The task: Pull each line holding "stosu" out of the entries below.

Material for the task:
▬▬▬

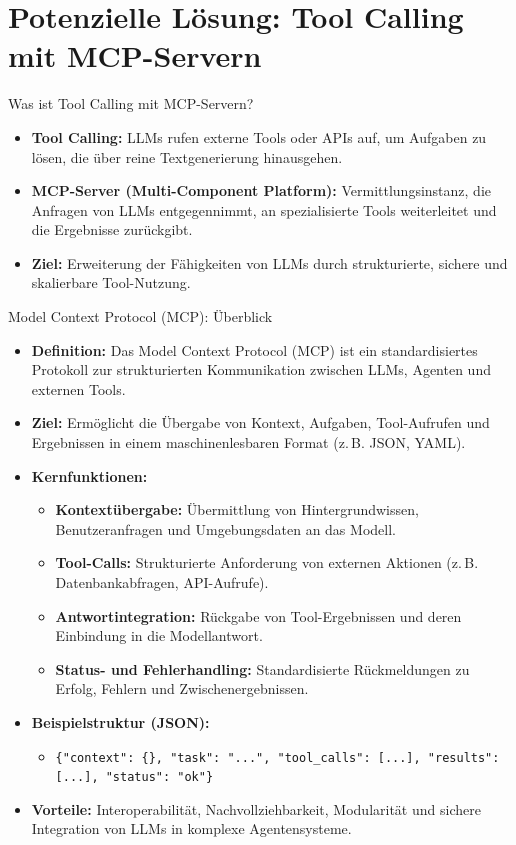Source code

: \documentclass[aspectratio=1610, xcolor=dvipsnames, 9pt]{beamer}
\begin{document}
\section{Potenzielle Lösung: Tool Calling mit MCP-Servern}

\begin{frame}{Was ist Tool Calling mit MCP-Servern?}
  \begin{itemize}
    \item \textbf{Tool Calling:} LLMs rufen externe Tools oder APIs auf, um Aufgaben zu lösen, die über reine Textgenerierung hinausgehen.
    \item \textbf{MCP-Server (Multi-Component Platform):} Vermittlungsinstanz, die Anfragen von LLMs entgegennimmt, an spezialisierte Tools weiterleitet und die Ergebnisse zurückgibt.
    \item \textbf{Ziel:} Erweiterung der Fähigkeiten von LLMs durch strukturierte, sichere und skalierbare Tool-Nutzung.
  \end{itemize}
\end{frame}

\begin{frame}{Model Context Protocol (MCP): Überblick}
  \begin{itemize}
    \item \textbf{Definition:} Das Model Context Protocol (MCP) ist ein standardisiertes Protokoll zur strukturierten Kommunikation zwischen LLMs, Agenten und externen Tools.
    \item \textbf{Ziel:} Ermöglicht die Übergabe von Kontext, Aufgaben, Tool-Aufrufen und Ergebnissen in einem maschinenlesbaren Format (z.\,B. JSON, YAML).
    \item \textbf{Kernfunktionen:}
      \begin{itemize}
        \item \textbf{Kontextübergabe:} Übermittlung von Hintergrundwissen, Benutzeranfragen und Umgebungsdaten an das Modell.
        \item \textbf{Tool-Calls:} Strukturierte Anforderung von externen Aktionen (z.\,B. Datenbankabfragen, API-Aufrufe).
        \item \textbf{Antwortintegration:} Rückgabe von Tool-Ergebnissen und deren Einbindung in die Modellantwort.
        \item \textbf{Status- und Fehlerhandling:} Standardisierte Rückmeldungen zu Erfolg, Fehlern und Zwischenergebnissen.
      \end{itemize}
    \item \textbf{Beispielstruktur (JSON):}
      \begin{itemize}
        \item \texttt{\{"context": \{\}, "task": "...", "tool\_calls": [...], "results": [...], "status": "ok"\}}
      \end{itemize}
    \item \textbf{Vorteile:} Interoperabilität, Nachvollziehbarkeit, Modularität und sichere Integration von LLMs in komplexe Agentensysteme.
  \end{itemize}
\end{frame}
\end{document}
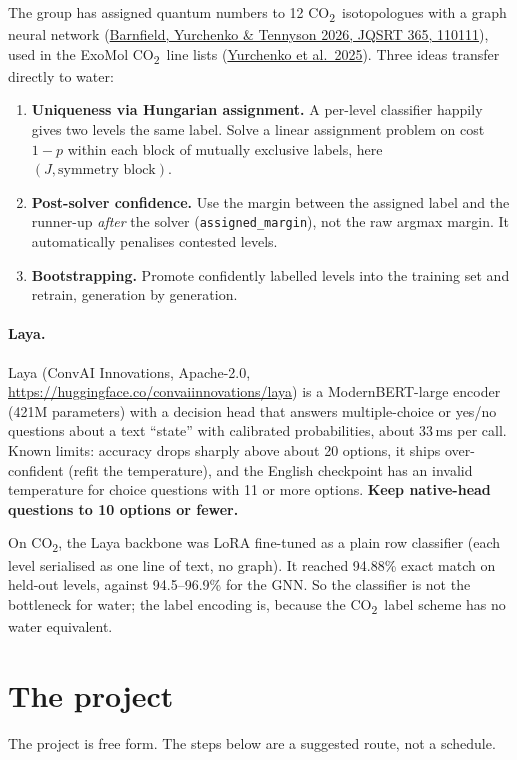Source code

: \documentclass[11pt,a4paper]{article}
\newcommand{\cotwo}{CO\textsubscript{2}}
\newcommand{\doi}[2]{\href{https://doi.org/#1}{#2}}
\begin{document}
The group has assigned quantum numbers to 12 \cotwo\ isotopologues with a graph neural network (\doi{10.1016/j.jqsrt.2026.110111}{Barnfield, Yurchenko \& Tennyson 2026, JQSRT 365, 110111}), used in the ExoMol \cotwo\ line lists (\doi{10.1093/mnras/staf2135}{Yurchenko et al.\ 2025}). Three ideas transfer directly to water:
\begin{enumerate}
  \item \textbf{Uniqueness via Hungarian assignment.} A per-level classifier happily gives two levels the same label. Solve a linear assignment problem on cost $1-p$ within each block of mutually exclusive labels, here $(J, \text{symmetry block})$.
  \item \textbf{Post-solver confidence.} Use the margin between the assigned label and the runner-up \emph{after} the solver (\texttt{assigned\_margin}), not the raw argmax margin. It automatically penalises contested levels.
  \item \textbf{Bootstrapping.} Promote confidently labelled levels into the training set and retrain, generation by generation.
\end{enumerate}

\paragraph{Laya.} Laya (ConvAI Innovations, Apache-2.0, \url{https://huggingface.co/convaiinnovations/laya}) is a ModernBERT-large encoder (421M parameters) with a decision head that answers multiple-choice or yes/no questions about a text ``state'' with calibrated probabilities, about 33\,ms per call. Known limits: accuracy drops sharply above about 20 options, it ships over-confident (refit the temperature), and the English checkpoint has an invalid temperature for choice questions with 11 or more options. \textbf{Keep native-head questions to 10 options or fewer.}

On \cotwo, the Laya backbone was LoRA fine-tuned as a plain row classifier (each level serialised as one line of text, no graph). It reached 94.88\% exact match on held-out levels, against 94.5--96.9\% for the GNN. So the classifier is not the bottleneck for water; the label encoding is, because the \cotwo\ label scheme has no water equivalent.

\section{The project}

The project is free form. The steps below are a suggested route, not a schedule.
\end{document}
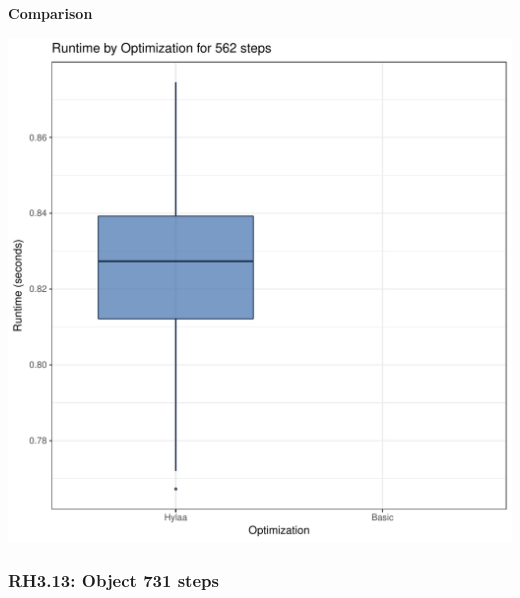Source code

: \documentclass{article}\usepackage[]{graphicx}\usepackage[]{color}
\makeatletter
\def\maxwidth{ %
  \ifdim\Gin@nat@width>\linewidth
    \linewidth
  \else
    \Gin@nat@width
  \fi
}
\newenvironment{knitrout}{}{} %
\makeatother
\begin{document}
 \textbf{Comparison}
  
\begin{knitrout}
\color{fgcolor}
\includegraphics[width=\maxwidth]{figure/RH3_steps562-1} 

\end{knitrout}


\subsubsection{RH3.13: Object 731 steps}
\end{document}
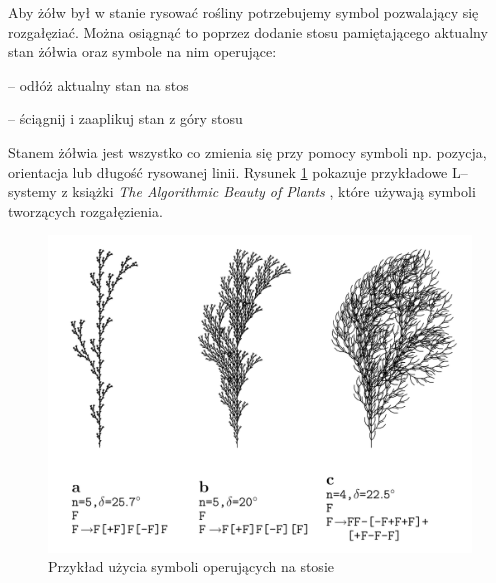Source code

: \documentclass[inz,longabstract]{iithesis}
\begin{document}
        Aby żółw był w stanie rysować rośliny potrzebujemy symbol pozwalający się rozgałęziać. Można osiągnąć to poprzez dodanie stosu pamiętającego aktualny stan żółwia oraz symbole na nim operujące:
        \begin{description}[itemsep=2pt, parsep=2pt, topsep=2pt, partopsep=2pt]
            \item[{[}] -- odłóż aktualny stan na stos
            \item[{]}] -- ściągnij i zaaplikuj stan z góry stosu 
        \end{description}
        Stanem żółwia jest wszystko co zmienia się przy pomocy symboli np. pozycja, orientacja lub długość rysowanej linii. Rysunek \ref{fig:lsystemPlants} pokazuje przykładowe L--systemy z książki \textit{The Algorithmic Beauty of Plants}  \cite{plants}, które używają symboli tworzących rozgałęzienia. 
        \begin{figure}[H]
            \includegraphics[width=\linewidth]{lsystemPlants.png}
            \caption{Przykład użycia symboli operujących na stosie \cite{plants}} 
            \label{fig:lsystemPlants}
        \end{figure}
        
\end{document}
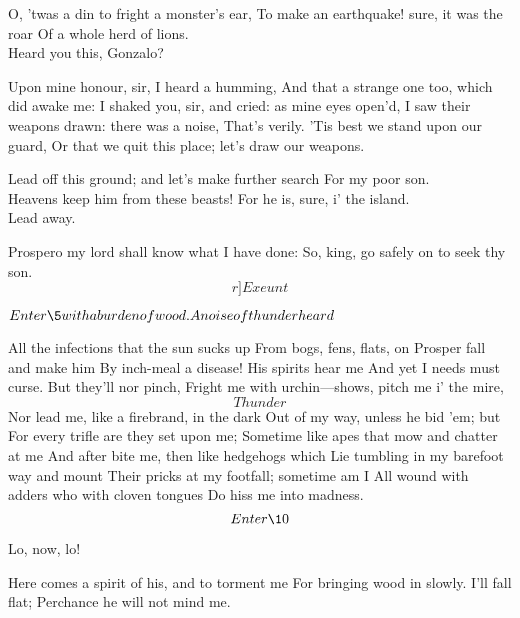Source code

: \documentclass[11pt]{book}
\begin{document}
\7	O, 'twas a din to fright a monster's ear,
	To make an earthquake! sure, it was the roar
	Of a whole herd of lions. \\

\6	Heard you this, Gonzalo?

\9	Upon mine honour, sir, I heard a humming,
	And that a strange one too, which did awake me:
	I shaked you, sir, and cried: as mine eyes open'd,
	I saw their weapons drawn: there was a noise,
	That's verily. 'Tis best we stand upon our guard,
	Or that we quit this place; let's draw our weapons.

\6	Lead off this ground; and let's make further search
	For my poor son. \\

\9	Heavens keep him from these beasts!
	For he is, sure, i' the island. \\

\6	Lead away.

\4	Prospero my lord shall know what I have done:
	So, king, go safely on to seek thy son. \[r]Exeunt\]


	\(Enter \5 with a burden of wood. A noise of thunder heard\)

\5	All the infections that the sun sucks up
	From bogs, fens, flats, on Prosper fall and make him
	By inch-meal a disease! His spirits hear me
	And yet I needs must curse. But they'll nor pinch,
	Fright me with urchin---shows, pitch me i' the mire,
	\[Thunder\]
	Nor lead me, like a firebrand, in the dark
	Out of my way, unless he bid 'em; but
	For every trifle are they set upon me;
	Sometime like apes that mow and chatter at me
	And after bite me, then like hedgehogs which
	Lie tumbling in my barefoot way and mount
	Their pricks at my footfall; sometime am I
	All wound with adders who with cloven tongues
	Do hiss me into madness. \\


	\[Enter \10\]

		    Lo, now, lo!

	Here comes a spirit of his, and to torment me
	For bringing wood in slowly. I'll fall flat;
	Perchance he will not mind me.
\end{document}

▬▬▬

Output of the task:
        Aby żółw był w stanie rysować rośliny potrzebujemy symbol pozwalający się rozgałęziać. Można osiągnąć to poprzez dodanie stosu pamiętającego aktualny stan żółwia oraz symbole na nim operujące:
            \item[{]}] -- ściągnij i zaaplikuj stan z góry stosu 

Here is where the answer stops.